A crucial section of the essay critiques Erwin Panofsky and Renaissance-centered humanism. Alpers admires Panofsky’s brilliance but argues that his methods became too normative within the discipline. Panofsky’s iconography assumed a Renaissance conception of the human subject: a centred viewer confronting the world through perspective and symbolic meaning. Alpers contends that this framework does not adequately explain northern European art, where flatness, repetition, surfaces, mirrors, and optical effects matter more than perspectival depth or human-centred space. She writes memorably: “As an image of the world, northern art is often more like a mirror than like a window.” This distinction later became foundational for her own work on Dutch art, especially The Art of Describing.
Alpers questions whether attribution and originality should always be the discipline’s primary concerns. She asks how art historians should study collaborative workshops, anonymous traditions, or artistic cultures based on imitation rather than originality, such as Chinese painting. Similarly, she critiques the bias toward the “original” object over reproducible media such as prints, photographs, and textiles. Repetition, she argues, is not necessarily a defect. In some visual systems, repetition is the very condition of communication.
This becomes especially important in her reflections on northern art and print culture. She suggests that certain traditions of painting might function more like printed images than unique masterpieces. This challenges the Renaissance model that privileges singularity, authorship, and painting as the highest form of art. Her discussion anticipates later scholarship on mechanical reproduction, circulation, and visuality.

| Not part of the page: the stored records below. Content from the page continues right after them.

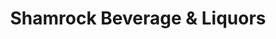 ---
title: "Shamrock Beverage & Liquors"
url: /orlando/shamrock-beverage-and-liquors/
shop: alcohol
---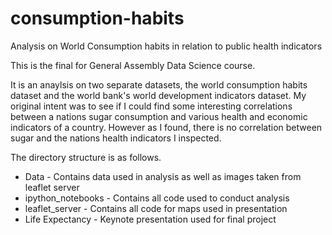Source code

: # consumption-habits
Analysis on World Consumption habits in relation to public health indicators

This is the final for General Assembly Data Science course.

It is an anaylsis on two separate datasets, the world consumption habits dataset and the world bank's world development indicators dataset. 
My original intent was to see if I could find some interesting correlations between a nations sugar consumption and various health and economic indicators of a country. 
However as I found, there is no correlation between sugar and the nations health indicators I inspected.

The directory structure is as follows.
* Data - Contains data used in analysis as well as images taken from leaflet server
* ipython_notebooks - Contains all code used to conduct analysis
* leaflet_server - Contains all code for maps used in presentation
* Life Expectancy - Keynote presentation used for final project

One of the essay’s strongest meta-critical points is that art historians themselves produce knowledge rather than merely discover it. Alpers criticizes the discipline for pretending to objectivity while hiding its assumptions. She notes that graduate training often emphasizes technical skills—dating, attribution, iconography—without teaching students the intellectual history of the discipline itself. The result is a field that performs neutrality while unconsciously reproducing inherited values.
This self-reflexive dimension becomes especially clear when she discusses contemporary critics such as Leo Steinberg, Michael Fried, and T. J. Clark. She admires them because they openly acknowledge their interpretive positions rather than pretending to pure objectivity. Her formulation that “this too is knowledge we make” is among the essay’s most important conclusions.
Alpers ultimately argues that art history cannot remain insulated from broader intellectual transformations occurring in philosophy, criticism, anthropology, Marxism, structuralism, and contemporary art. She invokes Michel Foucault, Fernand Braudel, and Robert Smithson as thinkers who similarly challenge singular authorship, stable meaning, and linear history. Art history, in her view, must acknowledge its own historical conditions and theoretical commitments.
The essay remains foundational because it helped shift art history away from connoisseurship and stylistic formalism toward social history, visual culture studies, historiography, and critical theory. Many contemporary fields—material culture studies, global art history, feminist art history, postcolonial art history, media archaeology, and studies of craft and reproducibility—owe something to the questions Alpers posed here. It is not simply an essay about method; it is an essay about what kind of discipline art history wants to become.